Case: 19-20664 Document: 00516314988 Page: 1 Date Filed: 05/11/2022
United States Court of Appeals
for the Fifth Circuit United States Court of Appeals
Fifth Circuit
FILED
May 11, 2022
No. 19-20664
Lyle W. Cayce
Clerk
Jerome Fisher Pleasant,
Petitioner—Appellant,
versus
Bobby Lumpkin, Director, Texas Department of Criminal Justice,
Correctional Institutions Division,
Respondent—Appellee.
Appeal from the United States District Court
for the Southern District of Texas
USDC No. 4:18-CV-2133
Before Willett, Engelhardt, and Wilson, Circuit Judges.
Per Curiam:*
Jerome Pleasant, Texas prisoner # 2035248, seeks habeas corpus relief
under 28 U.S.C. § 2254, challenging his convictions for attempted capital
murder and for aggravated assault on a public servant.
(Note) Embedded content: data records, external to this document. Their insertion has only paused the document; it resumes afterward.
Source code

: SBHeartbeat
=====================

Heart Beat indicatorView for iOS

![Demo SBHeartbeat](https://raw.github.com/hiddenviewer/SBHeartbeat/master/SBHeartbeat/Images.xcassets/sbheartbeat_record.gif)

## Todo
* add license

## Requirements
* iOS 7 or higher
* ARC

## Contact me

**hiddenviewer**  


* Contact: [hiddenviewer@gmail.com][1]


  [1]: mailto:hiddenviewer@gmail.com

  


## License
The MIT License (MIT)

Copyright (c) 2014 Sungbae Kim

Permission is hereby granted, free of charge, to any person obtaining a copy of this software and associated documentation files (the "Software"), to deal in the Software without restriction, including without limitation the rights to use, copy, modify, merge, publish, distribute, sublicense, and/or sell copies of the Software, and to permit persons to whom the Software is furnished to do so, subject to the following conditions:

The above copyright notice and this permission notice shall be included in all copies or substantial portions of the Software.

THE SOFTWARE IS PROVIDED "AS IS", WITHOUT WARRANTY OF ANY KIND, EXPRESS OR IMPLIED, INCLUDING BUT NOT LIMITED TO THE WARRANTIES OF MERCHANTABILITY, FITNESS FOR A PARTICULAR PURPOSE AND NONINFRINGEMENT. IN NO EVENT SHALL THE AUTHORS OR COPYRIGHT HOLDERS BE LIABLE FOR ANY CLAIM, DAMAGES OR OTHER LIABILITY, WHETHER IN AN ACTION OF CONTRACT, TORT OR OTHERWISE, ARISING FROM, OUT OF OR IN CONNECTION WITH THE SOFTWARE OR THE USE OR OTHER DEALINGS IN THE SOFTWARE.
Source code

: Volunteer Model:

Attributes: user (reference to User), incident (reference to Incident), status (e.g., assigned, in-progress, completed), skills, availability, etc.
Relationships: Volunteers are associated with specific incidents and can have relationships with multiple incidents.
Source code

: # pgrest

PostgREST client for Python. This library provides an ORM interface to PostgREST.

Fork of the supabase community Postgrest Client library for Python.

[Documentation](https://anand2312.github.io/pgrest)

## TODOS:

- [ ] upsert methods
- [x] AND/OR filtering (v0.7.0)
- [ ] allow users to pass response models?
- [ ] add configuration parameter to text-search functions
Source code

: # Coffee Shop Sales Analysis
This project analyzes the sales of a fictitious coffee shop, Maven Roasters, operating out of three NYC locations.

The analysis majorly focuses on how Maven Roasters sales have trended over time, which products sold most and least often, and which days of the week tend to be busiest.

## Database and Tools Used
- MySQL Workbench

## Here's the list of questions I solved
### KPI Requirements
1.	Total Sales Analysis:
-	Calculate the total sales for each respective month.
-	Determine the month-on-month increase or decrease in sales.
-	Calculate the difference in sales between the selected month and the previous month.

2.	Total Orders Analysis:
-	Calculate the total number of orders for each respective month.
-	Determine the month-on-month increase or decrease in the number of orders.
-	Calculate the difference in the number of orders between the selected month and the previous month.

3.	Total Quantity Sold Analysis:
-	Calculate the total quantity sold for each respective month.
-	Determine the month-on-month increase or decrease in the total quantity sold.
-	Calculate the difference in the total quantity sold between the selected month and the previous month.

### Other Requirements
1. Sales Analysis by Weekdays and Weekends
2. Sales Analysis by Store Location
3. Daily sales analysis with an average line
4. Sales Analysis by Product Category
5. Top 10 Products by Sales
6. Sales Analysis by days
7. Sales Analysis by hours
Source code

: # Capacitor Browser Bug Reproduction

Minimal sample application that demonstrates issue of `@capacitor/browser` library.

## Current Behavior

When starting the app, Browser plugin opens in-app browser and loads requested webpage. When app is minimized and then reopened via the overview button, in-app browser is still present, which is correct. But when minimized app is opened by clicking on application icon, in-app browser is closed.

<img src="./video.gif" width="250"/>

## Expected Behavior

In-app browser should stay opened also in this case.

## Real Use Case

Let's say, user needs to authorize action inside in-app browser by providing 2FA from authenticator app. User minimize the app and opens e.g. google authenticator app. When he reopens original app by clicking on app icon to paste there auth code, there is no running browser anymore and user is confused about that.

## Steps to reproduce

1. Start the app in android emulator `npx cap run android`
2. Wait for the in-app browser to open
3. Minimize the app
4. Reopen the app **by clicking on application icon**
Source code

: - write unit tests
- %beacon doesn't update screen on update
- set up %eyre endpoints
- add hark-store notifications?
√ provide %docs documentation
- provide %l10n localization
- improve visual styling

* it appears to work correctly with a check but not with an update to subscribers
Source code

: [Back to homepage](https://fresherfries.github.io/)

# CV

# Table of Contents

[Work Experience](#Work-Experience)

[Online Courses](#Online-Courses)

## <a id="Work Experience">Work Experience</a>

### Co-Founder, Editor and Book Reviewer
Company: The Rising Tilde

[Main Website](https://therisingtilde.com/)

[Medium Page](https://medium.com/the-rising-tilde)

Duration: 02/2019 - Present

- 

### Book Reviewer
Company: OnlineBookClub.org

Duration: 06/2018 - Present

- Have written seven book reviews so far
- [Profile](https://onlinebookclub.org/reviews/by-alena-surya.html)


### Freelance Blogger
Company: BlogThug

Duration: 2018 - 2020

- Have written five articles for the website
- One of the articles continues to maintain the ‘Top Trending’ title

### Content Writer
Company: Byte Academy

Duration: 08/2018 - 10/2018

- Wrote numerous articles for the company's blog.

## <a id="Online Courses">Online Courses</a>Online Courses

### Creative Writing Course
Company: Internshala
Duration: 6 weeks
Although the district
court concluded that Pleasant’s latest ineffective assistance of counsel claim
*
Pursuant to 5th Circuit Rule 47.5, the court has determined that this
opinion should not be published and is not precedent except under the limited
circumstances set forth in 5th Circuit Rule 47.5.4.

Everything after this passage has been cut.